Stored items from a collection:

____

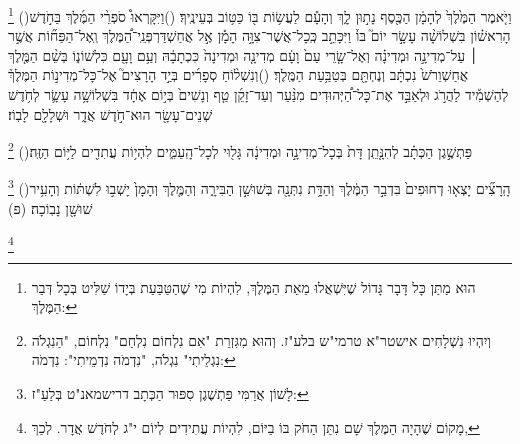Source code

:\documentclass[12pt, openany]{book}
\newcommand{\footnotecomment}[1]{
	\renewcommand\thefootnote{}
	\footnote{\textsf{#1}}}
\newcommand{\commenta}[1]{\footnotecomment{#1}\hspace{0em}}
\newcommand{\vsnum}[1]{(\hebrewnumeral{#1})\space}
\begin{document}
{\commenta{ הוּא מַתַּן כָּל דָּבָר גָּדוֹל שֶׁיִּשְׁאֲלוּ מֵאֵת הַמֶּלֶךְ, לִהְיוֹת מִי שֶׁהַטַּבַּעַת בְּיָדוֹ שַׁלִּיט בְּכָל דְּבַר הַמֶּלֶךְ: }%
\vsnum{11}וַיֹּ֤אמֶר הַמֶּ֙לֶךְ֙ לְהָמָ֔ן הַכֶּ֖סֶף נָת֣וּן לָ֑ךְ וְהָעָ֕ם לַעֲשׂ֥וֹת בּ֖וֹ כַּטּ֥וֹב בְּעֵינֶֽיךָ׃
\vsnum{12}וַיִּקָּרְאוּ֩ סֹפְרֵ֨י הַמֶּ֜לֶךְ בַּחֹ֣דֶשׁ הָרִאשׁ֗וֹן בִּשְׁלוֹשָׁ֨ה עָשָׂ֣ר יוֹם֮ בּוֹ֒ וַיִּכָּתֵ֣ב כְּֽכָל־אֲשֶׁר־צִוָּ֣ה הָמָ֡ן אֶ֣ל אֲחַשְׁדַּרְפְּנֵֽי־הַ֠מֶּלֶךְ וְֽאֶל־הַפַּח֞וֹת אֲשֶׁ֣ר ׀ עַל־מְדִינָ֣ה וּמְדִינָ֗ה וְאֶל־שָׂ֤רֵי עַם֙ וָעָ֔ם מְדִינָ֤ה וּמְדִינָה֙ כִּכְתָבָ֔הּ וְעַ֥ם וָעָ֖ם כִּלְשׁוֹנ֑וֹ בְּשֵׁ֨ם הַמֶּ֤לֶךְ אֲחַשְׁוֵרֹשׁ֙ נִכְתָּ֔ב וְנֶחְתָּ֖ם בְּטַבַּ֥עַת הַמֶּֽלֶךְ׃
\vsnum{13}וְנִשְׁל֨וֹחַ סְפָרִ֜ים בְּיַ֣ד הָרָצִים֮ אֶל־כָּל־מְדִינ֣וֹת הַמֶּלֶךְ֒ לְהַשְׁמִ֡יד לַהֲרֹ֣ג וּלְאַבֵּ֣ד אֶת־כָּל־הַ֠יְּהוּדִים מִנַּ֨עַר וְעַד־זָקֵ֜ן טַ֤ף וְנָשִׁים֙ בְּי֣וֹם אֶחָ֔ד בִּשְׁלוֹשָׁ֥ה עָשָׂ֛ר לְחֹ֥דֶשׁ שְׁנֵים־עָשָׂ֖ר הוּא־חֹ֣דֶשׁ אֲדָ֑ר וּשְׁלָלָ֖ם לָבֽוֹז׃%
\commenta{ וְיִהְיוּ נִשְׁלָחִים אישטר"א טרמי"ש בלע"ז. וְהוּא מִגִּזְרַת "אִם נִלְחוֹם נִלְחַם" נִלְחוֹם, "הַנִגְלֹה נִגְלֵיתִי" נִגְלֹה, "נִדְמֹה נִדְמֵיתִי": נִדְמֹה: }%
\vsnum{14}פַּתְשֶׁ֣גֶן הַכְּתָ֗ב לְהִנָּ֤תֵֽן דָּת֙ בְּכָל־מְדִינָ֣ה וּמְדִינָ֔ה גָּל֖וּי לְכָל־הָֽעַמִּ֑ים לִהְי֥וֹת עֲתִדִ֖ים לַיּ֥וֹם הַזֶּֽה׃%
\commenta{ לָשׁוֹן אֲרַמִּי פַּתְשֶׁגֶן סִפּוּר הַכְּתָב דרישמאנ"ט בְּלַעַ"ז: }%
\vsnum{15}הָֽרָצִ֞ים יָצְא֤וּ דְחוּפִים֙ בִּדְבַ֣ר הַמֶּ֔לֶךְ וְהַדָּ֥ת נִתְּנָ֖ה בְּשׁוּשַׁ֣ן הַבִּירָ֑ה וְהַמֶּ֤לֶךְ וְהָמָן֙ יָשְׁב֣וּ לִשְׁתּ֔וֹת וְהָעִ֥יר שׁוּשָׁ֖ן נָבֽוֹכָה׃ (פ)%
\commenta{ מָקוֹם שֶׁהָיָה הַמֶּלֶךְ שָׁם נִתַּן הַחֹק בּוֹ בַיּוֹם, לִהְיוֹת עֲתִידִים לְיוֹם י"ג לְחֹדֶשׁ אֲדָר. לְכַךְ, }%
\clearpage}
\end{document}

____

YOUR TASK -
Transcribe exactly, and only, the lines that extend from the one containing "שׁוּשָׁ֖ן נָבֽוֹכָה׃ (פ)%" to the end of the records above, inclusive of both.

COMPLETED EXERCISE -
\vsnum{15}הָֽרָצִ֞ים יָצְא֤וּ דְחוּפִים֙ בִּדְבַ֣ר הַמֶּ֔לֶךְ וְהַדָּ֥ת נִתְּנָ֖ה בְּשׁוּשַׁ֣ן הַבִּירָ֑ה וְהַמֶּ֤לֶךְ וְהָמָן֙ יָשְׁב֣וּ לִשְׁתּ֔וֹת וְהָעִ֥יר שׁוּשָׁ֖ן נָבֽוֹכָה׃ (פ)%
\commenta{ מָקוֹם שֶׁהָיָה הַמֶּלֶךְ שָׁם נִתַּן הַחֹק בּוֹ בַיּוֹם, לִהְיוֹת עֲתִידִים לְיוֹם י"ג לְחֹדֶשׁ אֲדָר. לְכַךְ, }%
\clearpage}
\end{document}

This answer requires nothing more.